Amidst the ongoing
impasse between American conservatives and liberals with regard to politics, I
cannot recall hearing much in way of any conversation about responsibility. Whatever happened, I have to wonder, to that
word? Responsibility.
As an aging boomer, I carry
this old memory in mind of how freedom is roughly equivalent to responsibility. That was what I was raised to believe. As a teenager, my parents took great pains
to teach me both their correlation and causation. I got the message. But where is this same message today?

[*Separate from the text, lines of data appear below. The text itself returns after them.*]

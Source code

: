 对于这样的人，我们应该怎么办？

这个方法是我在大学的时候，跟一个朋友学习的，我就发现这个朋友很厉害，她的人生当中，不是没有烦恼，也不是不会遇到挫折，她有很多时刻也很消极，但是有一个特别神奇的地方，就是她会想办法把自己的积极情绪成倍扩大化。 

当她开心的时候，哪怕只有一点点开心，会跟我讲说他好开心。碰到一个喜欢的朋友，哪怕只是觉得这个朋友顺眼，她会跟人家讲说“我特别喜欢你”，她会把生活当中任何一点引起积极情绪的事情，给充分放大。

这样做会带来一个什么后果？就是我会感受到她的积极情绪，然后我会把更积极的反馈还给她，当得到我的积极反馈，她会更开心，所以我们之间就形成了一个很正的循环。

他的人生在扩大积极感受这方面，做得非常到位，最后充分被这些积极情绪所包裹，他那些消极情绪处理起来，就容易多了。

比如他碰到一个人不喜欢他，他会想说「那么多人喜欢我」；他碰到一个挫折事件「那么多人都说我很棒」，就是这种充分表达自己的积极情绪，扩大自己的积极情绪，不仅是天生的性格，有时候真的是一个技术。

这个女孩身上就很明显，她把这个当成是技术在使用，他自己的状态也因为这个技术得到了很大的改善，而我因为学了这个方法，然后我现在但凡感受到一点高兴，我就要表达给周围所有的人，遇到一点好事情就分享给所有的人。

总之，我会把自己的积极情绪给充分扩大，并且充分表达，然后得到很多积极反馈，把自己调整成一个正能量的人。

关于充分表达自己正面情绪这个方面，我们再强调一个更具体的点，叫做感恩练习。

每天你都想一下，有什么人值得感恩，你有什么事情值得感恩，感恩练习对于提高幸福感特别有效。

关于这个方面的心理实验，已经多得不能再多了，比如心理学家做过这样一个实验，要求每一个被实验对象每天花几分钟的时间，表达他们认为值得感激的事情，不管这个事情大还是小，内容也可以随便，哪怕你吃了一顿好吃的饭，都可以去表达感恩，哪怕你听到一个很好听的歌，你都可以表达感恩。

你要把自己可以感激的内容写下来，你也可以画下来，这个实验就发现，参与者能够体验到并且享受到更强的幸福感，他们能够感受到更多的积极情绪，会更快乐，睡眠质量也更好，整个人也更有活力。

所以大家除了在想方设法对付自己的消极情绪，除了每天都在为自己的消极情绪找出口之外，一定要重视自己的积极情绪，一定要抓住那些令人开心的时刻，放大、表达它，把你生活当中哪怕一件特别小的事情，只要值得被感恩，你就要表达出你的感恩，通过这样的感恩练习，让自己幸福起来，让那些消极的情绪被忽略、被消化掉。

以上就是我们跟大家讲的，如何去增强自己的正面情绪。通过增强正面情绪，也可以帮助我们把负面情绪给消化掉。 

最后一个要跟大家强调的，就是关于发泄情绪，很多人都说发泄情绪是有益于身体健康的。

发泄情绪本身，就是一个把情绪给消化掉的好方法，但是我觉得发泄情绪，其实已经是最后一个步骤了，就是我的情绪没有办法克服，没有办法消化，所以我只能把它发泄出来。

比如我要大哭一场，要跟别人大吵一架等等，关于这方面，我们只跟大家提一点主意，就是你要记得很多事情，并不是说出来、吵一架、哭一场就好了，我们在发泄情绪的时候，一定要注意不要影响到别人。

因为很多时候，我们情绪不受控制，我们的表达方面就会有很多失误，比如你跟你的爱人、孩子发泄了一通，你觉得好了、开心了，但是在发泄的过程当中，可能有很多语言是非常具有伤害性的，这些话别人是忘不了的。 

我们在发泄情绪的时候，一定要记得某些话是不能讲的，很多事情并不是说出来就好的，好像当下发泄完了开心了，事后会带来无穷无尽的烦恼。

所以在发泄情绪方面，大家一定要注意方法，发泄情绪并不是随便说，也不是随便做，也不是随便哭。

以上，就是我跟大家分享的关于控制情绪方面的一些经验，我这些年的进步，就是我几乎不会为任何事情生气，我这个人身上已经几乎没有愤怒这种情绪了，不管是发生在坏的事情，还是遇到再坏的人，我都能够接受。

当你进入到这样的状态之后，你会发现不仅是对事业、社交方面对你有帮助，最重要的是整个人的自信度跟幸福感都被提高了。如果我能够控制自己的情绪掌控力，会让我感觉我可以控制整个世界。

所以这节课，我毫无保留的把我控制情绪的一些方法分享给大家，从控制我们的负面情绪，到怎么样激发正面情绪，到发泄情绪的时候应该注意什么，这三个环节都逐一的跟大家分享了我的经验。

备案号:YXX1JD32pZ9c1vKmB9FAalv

As I look about and among my
fellow Americans today, I see two groups of responsible people fighting off their
differently perceived threats to our freedom as a nation. I see conservatives arguing for personal
responsibility as if defending our rights to freedom as individuals. I see liberals arguing for social
responsibility as if defending our rights to a free society. I see a lot of arguing, but I don’t see a
lot of listening, or understanding, or giving credit where credit is due.
It seems as though we
have reached an impasse in some misguided quest for a zero sum victory in all
of this. One where victory is situated
in either personal or social responsibility but never both. Which then begs the question: why not both?
Having dedicated my own
tandem careers of mental health counseling and Christian ministry to the aiding
of individuals through introspection and communities through intervention, I
have a critical example that more Americans, especially those of the Christian
faith, might well consider. It goes
like this.
The Christian scriptures
bear witness to the ancient Hebrew people in their own quest for a free
society. Threats to their freedom
were numerous, but always their defense was to act responsibility, both
personally and socially. Or at least
that was the plan or the plot as laid out by the Jewish Torah with reinforcement
by their own prophets.
The story of Christian
scripture largely centers around what goes wrong whenever that plot is lost and
people abide by only half a loaf, personal but not social responsibility or
else social but not personal responsibility.
The Christian New
Testament bears witness to the man, Jesus, who enters the scene as a Jewish
rabbi intent upon fulfilling the Jewish Torah and restoring the plan or plot he
named the Kingdom of God, on earth as it is in heaven. He took nothing away from the conservative
Pharisees of his day, practitioners of personal but not social
responsibility. He did nothing to
abolish their own side of the law. But
he did rile up those conservatives by insisting that if they wanted any kind of
free society or entry into God’s Kingdom of heaven on earth, they would have to
add social responsibility to their repertoire. In other words, Jesus proclaimed the Gospel
of the both/and, not the old zero sum game of either/or.
I wonder if that’s not
what is missing from our own contemporary land of feuding liberals and
conservatives. (Not to mention our own churches.) I wonder if we Americans
have not lost our own plan or plot.
Have we gotten ourselves boxed in to thinking either we are personally
responsible on the conservative side or else socially responsible like the
liberals?
Have we lost the message
of freedom that comes from both sides of the responsibility equation? Have we lost our balance and fallen for some
all-or-nothing politics of personality or society, win or lose? If so, we will all lose and perhaps
deservedly so.
It seems to me this is
the time for restoring our lost plot as a nation. (And as Christians alike.) Time for another conversation. One that reinforces the strengths of both
our conservatives and our liberals, emphasizes both personal and social
responsibility, and holds to account those who would fight against the other
instead of for our positive sum and common good. We still have time for a win/win if we’re
only willing to have both this old and this new conversation.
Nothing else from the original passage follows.